If the Supreme Court rules that CSLI falls outside the Fourth Amendment, warrantless searches will inevitably lead to wrongful seizures.

[Nick Sibilla is a legislative analyst at the Institute for Justice, a libertarian-leaning public interest law firm.]

Can the media survive on this path?

[Commentary] It struck me after a number of casual conversations with local Republicans over the past few weeks that they seldom mentioned the Democrats when discussing President Trump’s adversaries. Almost all conversations about roadblocks President Trump faces or opposition to his initiatives centered on what was perceived as the media’s biased portrayal of him and his administration.
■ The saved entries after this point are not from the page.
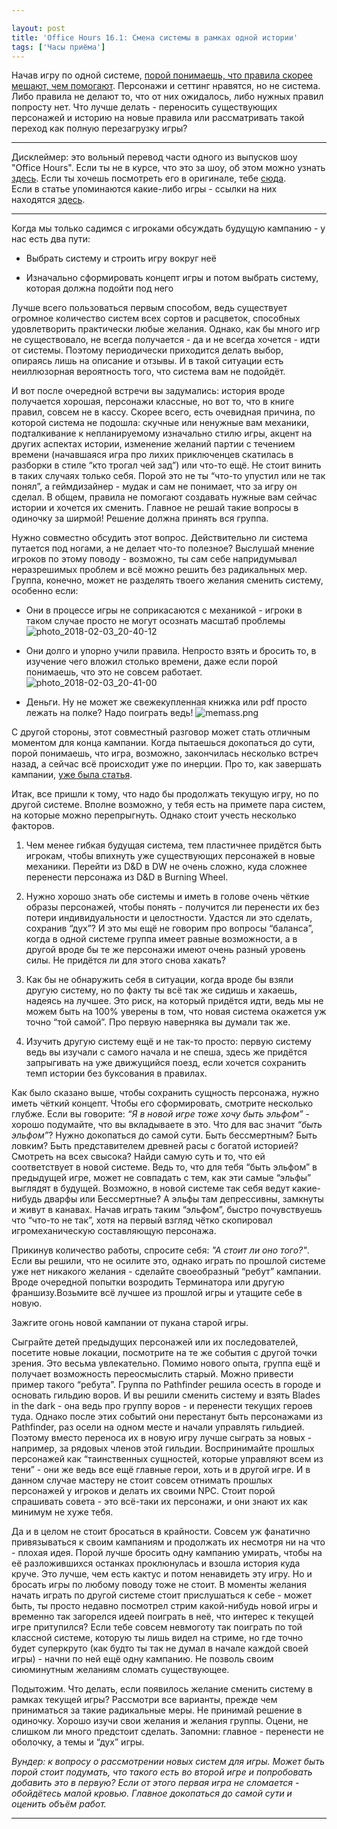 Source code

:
 ```yaml
---

layout: post
title: 'Office Hours 16.1: Смена системы в рамках одной истории'
tags: ['Часы приёма']
---
```


Начав игру по одной системе, [порой понимаешь, что правила скорее мешают, чем помогают](https://wunderwaffla.wordpress.com/2018/01/16/o_o_11_2/). Персонажи и сеттинг нравятся, но не система. Либо правила не делают то, что от них ожидалось, либо нужных правил попросту нет. Что лучше делать - переносить существующих персонажей и историю на новые правила или рассматривать такой переход как полную перезагрузку игры?



* * *





Дисклеймер: это вольный перевод части одного из выпусков шоу "Office Hours". Если ты не в курсе, что это за шоу, об этом можно узнать [здесь](https://wunderwaffla.wordpress.com/2017/03/21/что-за-office-hours/). Если ты хочешь посмотреть его в оригинале, тебе [сюда](https://www.youtube.com/playlist?list=PLAmPx8nWedFVGdrP2JmcYzdvZC8sWV5b4).  
Если в статье упоминаются какие-либо игры - ссылки на них находятся [здесь](https://rpgbasement.xyz/2017-07-08-o_o_b_s/).





* * *



Когда мы только садимся с игроками обсуждать будущую кампанию - у нас есть два пути:




    
  * Выбрать систему и строить игру вокруг неё

    
  * Изначально сформировать концепт игры и потом выбрать систему, которая должна подойти под него



Лучше всего пользоваться первым способом, ведь существует огромное количество систем всех сортов и расцветок, способных удовлетворить практически любые желания. Однако, как бы много игр не существовало, не всегда получается - да и не всегда хочется - идти от системы. Поэтому периодически приходится делать выбор, опираясь лишь на описание и отзывы. И в такой ситуации есть неиллюзорная вероятность того, что система вам не подойдёт.

И вот после очередной встречи вы задумались: история вроде получается хорошая, персонажи классные, но вот то, что в книге правил, совсем не в кассу. Скорее всего, есть очевидная причина, по которой система не подошла: скучные или ненужные вам механики, подталкивание к непланируемому изначально стилю игры, акцент на других аспектах истории, изменение желаний партии с течением времени (начавшаяся игра про лихих приключенцев скатилась в разборки в стиле “кто трогал чей зад”) или что-то ещё. Не стоит винить в таких случаях только себя. Порой это не ты “что-то упустил или не так понял”, а геймдизайнер - мудак и сам не понимает, что за игру он сделал. В общем, правила не помогают создавать нужные вам сейчас истории и хочется их сменить. Главное не решай такие вопросы в одиночку за ширмой! Решение должна принять вся группа. 

Нужно совместно обсудить этот вопрос. Действительно ли система путается под ногами, а не делает что-то полезное? Выслушай мнение игроков по этому поводу - возможно, ты сам себе напридумывал неразрешимых проблем и всё можно решить без радикальных мер. Группа, конечно, может не разделять твоего желания сменить систему, особенно если:




    
  * Они в процессе игры не соприкасаются с механикой - игроки в таком случае просто не могут осознать масштаб проблемы![photo_2018-02-03_20-40-12](https://wunderwaffla.files.wordpress.com/2018/02/photo_2018-02-03_20-40-12.jpg)

    
  * Они долго и упорно учили правила. Непросто взять и бросить то, в изучение чего вложил столько времени, даже если порой понимаешь, что это не совсем работает.![photo_2018-02-03_20-41-00](https://wunderwaffla.files.wordpress.com/2018/02/photo_2018-02-03_20-41-00.jpg)

    
  * Деньги. Ну не может же свежекупленная книжка или pdf просто лежать на полке? Надо поиграть ведь!
![memass.png](https://wunderwaffla.files.wordpress.com/2018/02/memass.png?w=379)



С другой стороны, этот совместный разговор может стать отличным моментом для конца кампании. Когда пытаешься докопаться до сути, порой понимаешь, что игра, возможно, закончилась несколько встреч назад, а сейчас всё происходит уже по инерции. Про то, как завершать кампании, [уже была статья](https://wunderwaffla.wordpress.com/2017/05/13/o_o_9_3/).

Итак, все пришли к тому, что надо бы продолжать текущую игру, но по другой системе. Вполне возможно, у тебя есть на примете пара систем, на которые можно перепрыгнуть. Однако стоит учесть несколько факторов. 




    
  1. Чем менее гибкая будущая система, тем пластичнее придётся быть игрокам, чтобы впихнуть уже существующих персонажей в новые механики. Перейти из D&D в DW не очень сложно, куда сложнее перенести персонажа из D&D в Burning Wheel. 

    
  2. Нужно хорошо знать обе системы и иметь в голове очень чёткие образы персонажей, чтобы понять - получится ли перенести их без потери индивидуальности и целостности. Удастся ли это сделать, сохранив “дух”? И это мы ещё не говорим про вопросы “баланса”, когда в одной системе группа имеет равные возможности, а в другой вроде бы те же персонажи имеют очень разный уровень силы. Не придётся ли для этого снова хакать? 

    
  3. Как бы не обнаружить себя в ситуации, когда вроде бы взяли другую систему, но по факту ты всё так же сидишь и хакаешь, надеясь на лучшее. Это риск, на который придётся идти, ведь мы не можем быть на 100% уверены в том, что новая система окажется уж точно “той самой”. Про первую наверняка вы думали так же.

    
  4. Изучить другую систему ещё и не так-то просто: первую систему ведь вы изучали с самого начала и не спеша, здесь же придётся запрыгивать на уже движущийся поезд, если хочется сохранить темп истории без буксования в правилах.



Как было сказано выше, чтобы сохранить сущность персонажа, нужно иметь чёткий концепт. Чтобы его сформировать, смотрите несколько глубже. Если вы говорите: _“Я в новой игре тоже хочу быть эльфом”_ - хорошо подумайте, что вы вкладываете в это. Что для вас значит _“быть эльфом”_? Нужно докопаться до самой сути. Быть бессмертным? Быть ловким? Быть представителем древней расы с богатой историей? Смотреть на всех свысока? Найди самую суть и то, что ей соответствует в новой системе. Ведь то, что для тебя “быть эльфом” в предыдущей игре, может не совпадать с тем, как эти самые “эльфы” выглядят в будущей. Возможно, в новой системе так себя ведут какие-нибудь дварфы или Бессмертные? А эльфы там депрессивны, замкнуты и живут в канавах. Начав играть таким “эльфом”, быстро почувствуешь что “что-то не так”, хотя на первый взгляд чётко скопировал игромеханическую составляющую персонажа.

Прикинув количество работы, спросите себя: _"А стоит ли оно того?"_. Если вы решили, что не осилите это, однако играть по прошлой системе уже нет никакого желания - сделайте своеобразный “ребут” кампании. Вроде очередной попытки возродить Терминатора или другую франшизу.Возьмите всё лучшее из прошлой игры и утащите себе в новую. 



Зажгите огонь новой кампании от пукана старой игры. 



Сыграйте детей предыдущих персонажей или их последователей, посетите новые локации, посмотрите на те же события с другой точки зрения. Это весьма увлекательно. Помимо нового опыта, группа ещё и получает возможность переосмыслить старый. Можно привести пример такого “ребута”. Группа по Pathfinder решила осесть в городе и основать гильдию воров. И вы решили сменить систему и взять Blades in the dark - она ведь про группу воров - и перенести текущих героев туда. Однако после этих событий они перестанут быть персонажами из Pathfinder, раз осели на одном месте и начали управлять гильдией. Поэтому вместо переноса их в новую игру лучше сыграть за новых - например, за рядовых членов этой гильдии. Воспринимайте прошлых персонажей как “таинственных сущностей, которые управляют всем из тени” - они же ведь все ещё главные герои, хоть и в другой игре. И в данном случае мастеру не стоит совсем отнимать прошлых персонажей у игроков и делать их своими NPC. Стоит порой спрашивать совета - это всё-таки их персонажи, и они знают их как минимум не хуже тебя.

Да и в целом не стоит бросаться в крайности. Совсем уж фанатично привязываться к своим кампаниям и продолжать их несмотря ни на что - плохая идея. Порой лучше бросить одну кампанию умирать, чтобы на её разложившихся останках проклюнулась и взошла история куда круче. Это лучше, чем есть кактус и потом ненавидеть эту игру. Но и бросать игры по любому поводу тоже не стоит. В моменты желания начать играть по другой системе стоит прислушаться к себе - может быть, ты просто недавно посмотрел стрим какой-нибудь новой игры и временно так загорелся идеей поиграть в неё, что интерес к текущей игре притупился? Если тебе совсем невмоготу так поиграть по той классной системе, которую ты лишь видел на стриме, но где точно будет суперкруто (как будто ты так не думал в начале каждой своей игры) - начни по ней ещё одну кампанию. Не позволь своим сиюминутным желаниям сломать существующее.

Подытожим. Что делать, если появилось желание сменить систему в рамках текущей игры?
Рассмотри все варианты, прежде чем приниматься за такие радикальные меры.
Не принимай решение в одиночку.
Хорошо изучи свои желания и желания группы.
Оцени, не слишком ли много предстоит сделать.
Запомни: главное - перенести не оболочку, а темы и “дух” игры.

_Вундер: к вопросу о рассмотрении новых систем для игры. Может быть порой стоит подумать, что такого есть во второй игре и попробовать добавить это в первую? Если от этого первая игра не сломается - обойдётесь малой кровью. Главное докопаться до самой сути и оценить объём работ._



* * *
Republicans and conservatives have grumbled about unfair coverage from the “mainstream media” for decades. But the Trump era has brought us to a new plateau, one where the media has moved from adversarial to oppositional. Many observers, on both right and left, have come to see the media as the leader of the resistance. If you care about journalism, it’s a disturbing trend. Many in the media would undoubtedly lay much of the blame on Trump’s “fake news” attacks. But peruse the pages or websites of most of our nation’s leading news providers, and it’s easy to understand why such a perception has taken hold, apart from Trump’s claims. We are at a dangerous precipice in how Americans receive and digest information and, ultimately, form opinions. The influence of social-media feeds, which — through user choice or outside meddling — provide only a narrow flow of information, makes the credibility of news organizations more imperative than ever.

President Trump and the Republicans will survive the media’s resistance, and perhaps even flourish. The bigger question is, can the media survive on this path? Perhaps, but not in its traditional role. Instead, it will be viewed as just another partisan special interest.

[Gary Abernathy is publisher and editor of the (Hillsboro, Ohio) Times-Gazette.]

Fix this democracy — now

In so many ways, the underlying conditions of US democracy need repair. Among American citizens, ideological and philosophical divisions seem insurmountably sharp; among their representatives in Washington, compromise appears impossible. Whatever side you were on in last year’s election, it’s clear that the campaign brought these problems dramatically to the surface of our national life; it’s also clear that these challenges would have been with us, in equal measure, no matter who won. And so, as we approach the one-year anniversary of the election, we asked dozens of writers and artists to look beyond the day-to-day upheavals of the news cycle and propose one idea that could help fix the long-term problems bedeviling American democracy. The result: 38 conservative, liberal, practical, creative, broad, specific, technocratic, provocative solutions for an unsettled country.

How Europe fights fake news

[Commentary] Soon, a new law against hate speech will go into effect in Germany, fining Facebook, Twitter, YouTube, and other social media companies up to €50 million if they fail to take down illegal content from their sites within 24 hours of being notified. For more ambiguous content, companies will have seven days to decide whether to block the posts. The rule is Germany’s attempt to fight hate speech and fake news, both of which have risen online since the arrival of more than a million refugees in the last two years. Germany isn’t alone in its determination to crack down on these kinds of posts. For the past year, most of Europe has been in an intense and fascinating debate about how to regulate, who should regulate, and even whether to regulate illegal and defamatory online content.

Unlike the US, where we rely on corporate efforts to tackle the problems of fake news and disinformation online, the European Commission and some national governments are wading into the murky waters of free speech, working to come up with viable ways to stop election-meddling and the violence that has resulted from false news reports.

[Anya Schiffrin is the director of the Technology, Media and Communications specialization at Columbia University’s School of International and Public Affairs.]